Last but not least you are saving costs because you are removing people’s manual effort. They can focus on different tasks and not manage the infrastructure.

Snowflake and infra as a code

How can you manage Snowflake objects as a code? There are multiple options and the first one is already mentioned — Terraform. It offers a Snowflake provider and if you are familiar with Terraform you can manage also Snowflake objects with this technology.

If you would like to test it and get your hands dirty then Snowflake offers a quick start guide for it. You can find it here: Terraforming Snowflake

But maybe you are not familiar with Terraform or you do not want to introduce another technology into your stack. What are other options? I would like to introduce our own solution which uses custom Python code instead of Terraform and manages the Snowflake objects in a similar way how Terraform does. Let’s dive in!

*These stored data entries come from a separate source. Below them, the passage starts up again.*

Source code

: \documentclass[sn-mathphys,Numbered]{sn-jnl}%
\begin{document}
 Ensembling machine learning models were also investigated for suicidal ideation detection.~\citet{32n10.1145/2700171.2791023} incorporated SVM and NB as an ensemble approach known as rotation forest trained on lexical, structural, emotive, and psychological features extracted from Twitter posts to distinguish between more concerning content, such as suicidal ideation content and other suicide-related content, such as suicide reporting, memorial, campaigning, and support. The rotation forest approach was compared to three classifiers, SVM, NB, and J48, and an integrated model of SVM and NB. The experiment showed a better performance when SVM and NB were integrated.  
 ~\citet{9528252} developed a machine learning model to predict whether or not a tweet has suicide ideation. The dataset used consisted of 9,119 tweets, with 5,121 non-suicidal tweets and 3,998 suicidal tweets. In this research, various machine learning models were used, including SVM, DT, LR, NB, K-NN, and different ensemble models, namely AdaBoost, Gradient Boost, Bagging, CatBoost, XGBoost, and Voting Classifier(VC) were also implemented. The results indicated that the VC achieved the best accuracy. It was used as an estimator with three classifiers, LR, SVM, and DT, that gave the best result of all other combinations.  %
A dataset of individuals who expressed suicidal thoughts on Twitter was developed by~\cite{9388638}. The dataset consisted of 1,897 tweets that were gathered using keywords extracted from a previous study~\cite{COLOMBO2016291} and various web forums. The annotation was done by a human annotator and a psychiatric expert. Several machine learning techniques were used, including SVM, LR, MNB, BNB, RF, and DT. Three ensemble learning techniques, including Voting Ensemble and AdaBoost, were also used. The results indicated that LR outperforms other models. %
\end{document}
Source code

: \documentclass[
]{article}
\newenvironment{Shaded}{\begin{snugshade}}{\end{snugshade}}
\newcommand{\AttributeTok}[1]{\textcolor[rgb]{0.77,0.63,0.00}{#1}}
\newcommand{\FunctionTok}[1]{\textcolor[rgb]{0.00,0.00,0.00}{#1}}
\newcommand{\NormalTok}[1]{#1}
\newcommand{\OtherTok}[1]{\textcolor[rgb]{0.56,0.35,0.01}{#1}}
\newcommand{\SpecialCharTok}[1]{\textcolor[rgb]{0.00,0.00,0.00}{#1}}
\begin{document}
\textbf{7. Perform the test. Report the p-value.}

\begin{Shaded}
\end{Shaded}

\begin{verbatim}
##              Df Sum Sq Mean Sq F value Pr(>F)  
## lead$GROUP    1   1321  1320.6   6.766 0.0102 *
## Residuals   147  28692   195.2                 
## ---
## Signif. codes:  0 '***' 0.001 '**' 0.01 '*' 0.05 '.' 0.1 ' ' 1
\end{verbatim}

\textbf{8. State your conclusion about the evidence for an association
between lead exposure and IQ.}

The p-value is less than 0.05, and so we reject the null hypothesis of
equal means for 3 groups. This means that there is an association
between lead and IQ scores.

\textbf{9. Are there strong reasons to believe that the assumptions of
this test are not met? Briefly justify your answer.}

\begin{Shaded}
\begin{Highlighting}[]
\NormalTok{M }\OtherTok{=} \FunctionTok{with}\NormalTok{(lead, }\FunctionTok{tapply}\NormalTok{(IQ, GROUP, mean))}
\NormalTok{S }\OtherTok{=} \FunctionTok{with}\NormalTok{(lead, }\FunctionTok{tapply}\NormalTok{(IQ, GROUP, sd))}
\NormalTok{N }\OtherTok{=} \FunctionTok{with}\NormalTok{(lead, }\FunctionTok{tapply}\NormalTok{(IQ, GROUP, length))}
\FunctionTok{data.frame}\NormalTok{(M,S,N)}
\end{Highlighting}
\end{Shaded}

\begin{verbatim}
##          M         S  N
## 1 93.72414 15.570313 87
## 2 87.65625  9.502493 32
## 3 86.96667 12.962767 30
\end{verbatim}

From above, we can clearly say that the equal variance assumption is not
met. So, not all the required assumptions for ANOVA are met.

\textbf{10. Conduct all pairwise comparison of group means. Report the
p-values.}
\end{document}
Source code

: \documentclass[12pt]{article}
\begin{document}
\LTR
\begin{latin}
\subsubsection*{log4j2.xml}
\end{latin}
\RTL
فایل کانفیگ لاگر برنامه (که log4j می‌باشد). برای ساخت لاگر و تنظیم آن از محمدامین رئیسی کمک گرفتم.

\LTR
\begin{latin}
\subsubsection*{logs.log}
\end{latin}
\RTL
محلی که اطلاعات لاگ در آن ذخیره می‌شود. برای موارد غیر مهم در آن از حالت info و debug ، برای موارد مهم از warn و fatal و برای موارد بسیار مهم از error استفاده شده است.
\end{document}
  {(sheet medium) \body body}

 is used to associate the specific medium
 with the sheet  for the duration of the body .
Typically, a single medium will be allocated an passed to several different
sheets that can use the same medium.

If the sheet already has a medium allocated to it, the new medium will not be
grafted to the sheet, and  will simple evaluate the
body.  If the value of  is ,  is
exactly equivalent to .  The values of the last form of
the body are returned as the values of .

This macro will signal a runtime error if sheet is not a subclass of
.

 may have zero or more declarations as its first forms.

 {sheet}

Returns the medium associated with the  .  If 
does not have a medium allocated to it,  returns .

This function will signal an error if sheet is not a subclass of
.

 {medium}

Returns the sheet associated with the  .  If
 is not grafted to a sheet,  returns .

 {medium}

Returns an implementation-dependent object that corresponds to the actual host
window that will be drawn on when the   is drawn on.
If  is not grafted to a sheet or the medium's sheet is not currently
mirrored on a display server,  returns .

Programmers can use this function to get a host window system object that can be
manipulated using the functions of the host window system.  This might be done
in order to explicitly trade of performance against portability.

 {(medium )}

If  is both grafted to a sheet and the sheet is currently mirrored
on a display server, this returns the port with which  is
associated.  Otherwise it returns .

Python as an infrastructure master

We have been looking for some easy way how to manage Snowflake account-related objects in a programmatic way and we did not want to use Terraform for it. The reason why not use Terraform was our limited knowledge of it, we were looking for quite a simple solution to start with. Something that can be implemented quickly. As far as I remember there was not much information around terraform snowflake provider in the middle of 2020 when we started with this activity

The initial thoughts were about keeping the warehouses, roles, users (account objects), databases, and schemas (high-level DB objects) in code in order to have visibility, version control, and traceability of the current setup. We also wanted to have automation in place and not manage all of it manually. We’ve decided to use JSON files as a data storage for objects definition and Python script as a handler. The script will be preparing the DDL commands for Snowflake and then also run them via Snowflake Python Connector. As an orchestrator, we use GitHub Actions because we use GitHub as our GIT environment. You can see the high-level schema of the whole setup below.

Set up high-level schema

The central and main part of the setup is the GitHub repository where everything takes place. When there is a need to update infrastructure ( e. g. new user, grant update for existing role), admins write the changes into the JSON file. Once they are done and commit the changes into the repository, they have a possibility to run GitHub actions workflow to deploy the changes into the DEV environment. I should also add that changes must be done into the non-master branch. Master is updated as part of deployment via pull request — when there is a deployment time and changes are verified and tested in dev. Another GitHub actions workflow is then automatically triggered when a pull request is closed.

JSON file structure

Let’s have a look at how the file with resources is structured. We have separate sections for each main object like warehouses, roles, users, and databases. Each section then contains different parameters based on object type because you need to configure different attributes for warehouse and role. Below you can find examples of such JSON for a small project.

{
"warehouses" : {
"LOAD_WH" : {
"size" : "XLARGE",
"max_cluster_count": "1",
"auto_suspend" : "5",
"scaling_policy": "ECONOMY"
},
},
"roles" : {
"MY_ADMIN" : {
"granted_to" : ["SYSADMIN"],
"use_warehouse" : [],
"admin_warehouse" : ["LOAD_WH"],
"imported_roles" : [ ]
},
"MY_DEVELOPER" : {
"granted_to" : ["MY_ADMIN"],
"use_warehouse" : ["LOAD_WH"],
"admin_warehouse" : [],
},
},
"databases" : {
"MY_DB" : {
"db_owner" : "MY_ADMIN",
"object_owner" : "MY_DEVELOPER",
"schemas" : {
"MY_SCHEMA" : {
"transient" : "true",
"role_grants" : {
"rw" : [ "MY_DEVELOPER" ],
"r": [ "MY_ANALYST" ]
}
},
"users": {
"my_user_id" : {
"firstname": "John",
"lastname": "Doe",
"system_user" : "false",
"roles" : ["MY_ADMIN"]
}
}
}

As I already said, the big benefit of JSON is that it is structureless. In case there is needed to add a new attribute, we can just add it without breaking already covered parts.

Python handler

Python script then reads this configuration from JSON and prepares DDL statements for Snowflake. Part of the process is also context switching as some commands need to run under the SECURITYADMIN role and for other ones SYSADMIN is enough.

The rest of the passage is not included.